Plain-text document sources
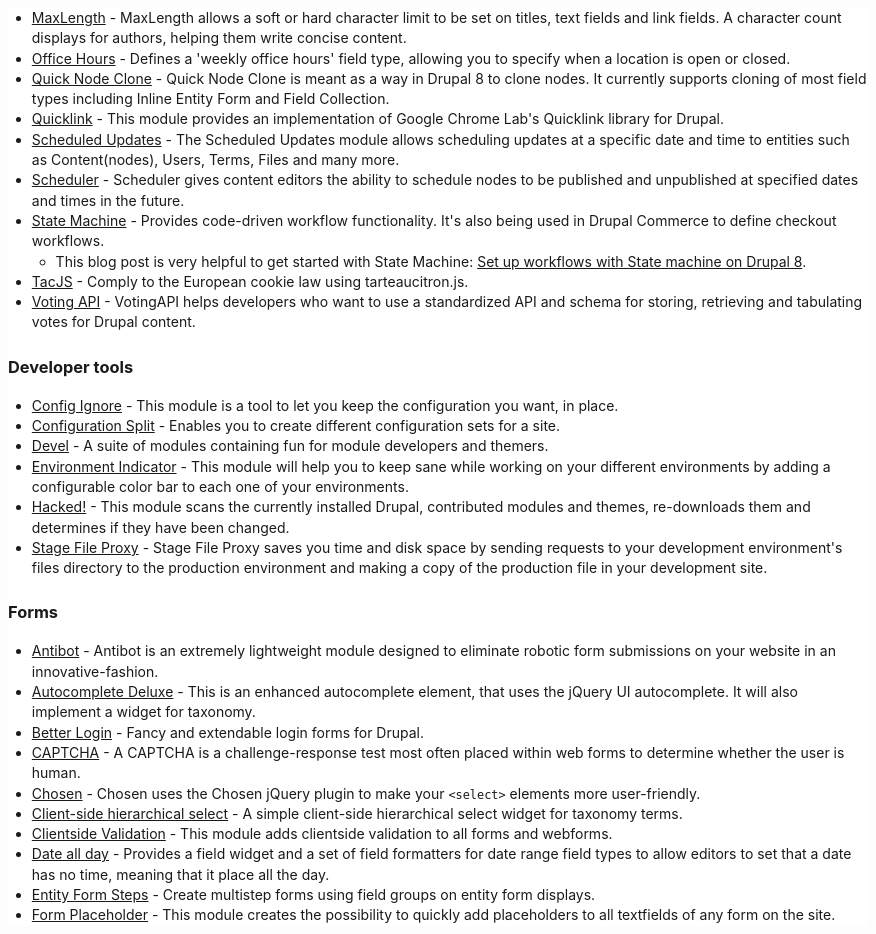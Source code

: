 - [MaxLength](https://www.drupal.org/project/maxlength) - MaxLength allows a soft or hard character limit to be set on titles, text fields and link fields. A character count displays for authors, helping them write concise content.
- [Office Hours](https://www.drupal.org/project/office_hours) - Defines a 'weekly office hours' field type, allowing you to specify when a location is open or closed.
- [Quick Node Clone](https://www.drupal.org/project/quick_node_clone) - Quick Node Clone is meant as a way in Drupal 8 to clone nodes. It currently supports cloning of most field types including Inline Entity Form and Field Collection.
- [Quicklink](https://www.drupal.org/project/quicklink) - This module provides an implementation of Google Chrome Lab's Quicklink library for Drupal.
- [Scheduled Updates](https://www.drupal.org/project/scheduled_updates) - The Scheduled Updates module allows scheduling updates at a specific date and time to entities such as Content(nodes), Users, Terms, Files and many more.
- [Scheduler](https://www.drupal.org/project/scheduler) - Scheduler gives content editors the ability to schedule nodes to be published and unpublished at specified dates and times in the future.
- [State Machine](https://www.drupal.org/project/state_machine) - Provides code-driven workflow functionality. It's also being used in Drupal Commerce to define checkout workflows.
  - This blog post is very helpful to get started with State Machine: [Set up workflows with State machine on Drupal 8](https://www.flocondetoile.fr/blog/set-workflows-state-machine-drupal-8).
- [TacJS](https://www.drupal.org/project/tacjs) - Comply to the European cookie law using tarteaucitron.js.
- [Voting API](https://www.drupal.org/project/votingapi) - VotingAPI helps developers who want to use a standardized API and schema for storing, retrieving and tabulating votes for Drupal content.

### Developer tools
- [Config Ignore](https://www.drupal.org/project/config_ignore) - This module is a tool to let you keep the configuration you want, in place.
- [Configuration Split](https://www.drupal.org/project/config_split) - Enables you to create different configuration sets for a site.
- [Devel](https://www.drupal.org/project/devel) - A suite of modules containing fun for module developers and themers.
- [Environment Indicator](https://www.drupal.org/project/environment_indicator) - This module will help you to keep sane while working on your different environments by adding a configurable color bar to each one of your environments.
- [Hacked!](https://www.drupal.org/project/hacked) - This module scans the currently installed Drupal, contributed modules and themes, re-downloads them and determines if they have been changed.
- [Stage File Proxy](https://www.drupal.org/project/stage_file_proxy) - Stage File Proxy saves you time and disk space by sending requests to your development environment's files directory to the production environment and making a copy of the production file in your development site.

### Forms
- [Antibot](https://www.drupal.org/project/antibot) - Antibot is an extremely lightweight module designed to eliminate robotic form submissions on your website in an innovative-fashion.
- [Autocomplete Deluxe](https://www.drupal.org/project/autocomplete_deluxe) - This is an enhanced autocomplete element, that uses the jQuery UI autocomplete. It will also implement a widget for taxonomy.
- [Better Login](https://www.drupal.org/project/betterlogin) - Fancy and extendable login forms for Drupal.
- [CAPTCHA](https://www.drupal.org/project/captcha) - A CAPTCHA is a challenge-response test most often placed within web forms to determine whether the user is human.
- [Chosen](https://www.drupal.org/project/chosen) - Chosen uses the Chosen jQuery plugin to make your `<select>` elements more user-friendly.
- [Client-side hierarchical select](https://www.drupal.org/project/cshs) - A simple client-side hierarchical select widget for taxonomy terms.
- [Clientside Validation](https://www.drupal.org/project/clientside_validation) - This module adds clientside validation to all forms and webforms.
- [Date all day](https://www.drupal.org/project/date_all_day) - Provides a field widget and a set of field formatters for date range field types to allow editors to set that a date has no time, meaning that it place all the day.
- [Entity Form Steps](https://www.drupal.org/project/entity_form_steps) - Create multistep forms using field groups on entity form displays.
- [Form Placeholder](https://www.drupal.org/project/form_placeholder) - This module creates the possibility to quickly add placeholders to all textfields of any form on the site.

### Required work
Print, from the entries above, the line with "forms and webforms.", the line with "- [Date all" and all lines between them, exactly and with nothing else.

### Result for this exercise
- [Clientside Validation](https://www.drupal.org/project/clientside_validation) - This module adds clientside validation to all forms and webforms.
- [Date all day](https://www.drupal.org/project/date_all_day) - Provides a field widget and a set of field formatters for date range field types to allow editors to set that a date has no time, meaning that it place all the day.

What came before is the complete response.